The Pitch: Edee (Robin Wright) wants to get away from it all — life, family, civilization. She’s mourning something, or rather, escaping, but we don’t know precisely what. Flashbacks to a husband (Warren Christie), a son, and a concerned sister (Kim Dickens) give us plenty of clues, though. Packing up a U-Haul and driving across the country from Chicago to a remote cabin in Quincy, Wyoming, Edee makes it clear that she wants to be left alone to fend for herself.
Edee sends the truck and U-Haul away, leaving only herself and a sparse collection of canned food to fill her new home. Naturally, the city slicker doesn’t make it long before weather, starvation, and dangerous wildlife force the intervention of a kind stranger named Miguel (Demián Bichir), who helps her back on her feet and teaches her to survive the wild. Together, the two might not just bring Edee back from the brink of grief, but heal each other in the process.

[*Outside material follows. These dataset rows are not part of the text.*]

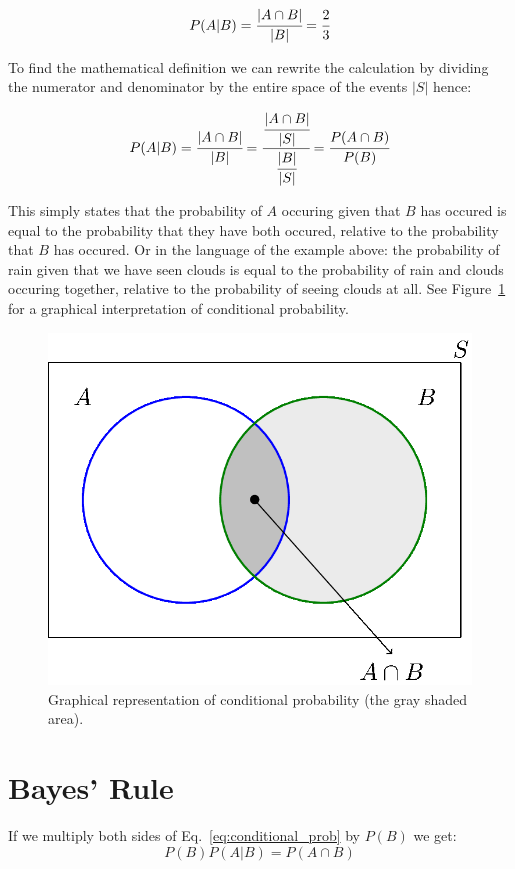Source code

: \begin{equation}
P(A|B) = \cfrac{|A\cap B|}{|B|} = \cfrac{2}{3}
\end{equation}

To find the mathematical definition we can rewrite the calculation by dividing the numerator and denominator by the entire space of the events $|S|$ hence:

\begin{equation}
  P(A|B) = \cfrac{|A\cap B|}{|B|} = \cfrac{\cfrac{|A\cap B|}{|S|}}{\cfrac{|B|}{|S|}} = \cfrac{P(A\cap B)}{P(B)}
  \label{eq:conditional_prob}
\end{equation}

This simply states that the probability of $A$ occuring given that $B$ has occured is equal to the probability that they have both occured, relative to the probability that $B$ has occured.
Or in the language of the example above: the probability of rain given that we have seen clouds is equal to the probability of rain and clouds occuring together, relative to the probability of seeing clouds at all.
See Figure~\ref{fig:conditional_prob} for a graphical interpretation of conditional probability.

\begin{figure}[tb]
  \centering
  \includegraphics[width=0.5\linewidth]{figures/conditional_b}
  \caption{Graphical representation of conditional probability (the gray shaded area).}
  \label{fig:conditional_prob}
\end{figure}

\section{Bayes' Rule}

If we multiply both sides of Eq.~\ref{eq:conditional_prob} by $P(B)$ we get:
\begin{equation}
P(B)P(A|B)=P(A\cap B)
\end{equation}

Wright vs. Wild: Land is exactly the kind of directorial debut you’d expect from an actor like Wright, someone with decades of experience in the industry but without a lot of opportunities to put herself front and center. She’s long been an avatar for resilient feminine strength, and her self-reflexive understanding of her own career often finds fun explorations like Ari Folman’s puzzling but poignant The Congress, where Wright plays a digitally-scanned version of herself. Here, rather than run towards the future, Wright pulls back to the primitive survivalism of the frontiers of the past, carving Jesse Chatham and Erin Dignam’s nearly-wordless script into a showcase for her own sharp, soulful visage and the beautiful desolation of nature.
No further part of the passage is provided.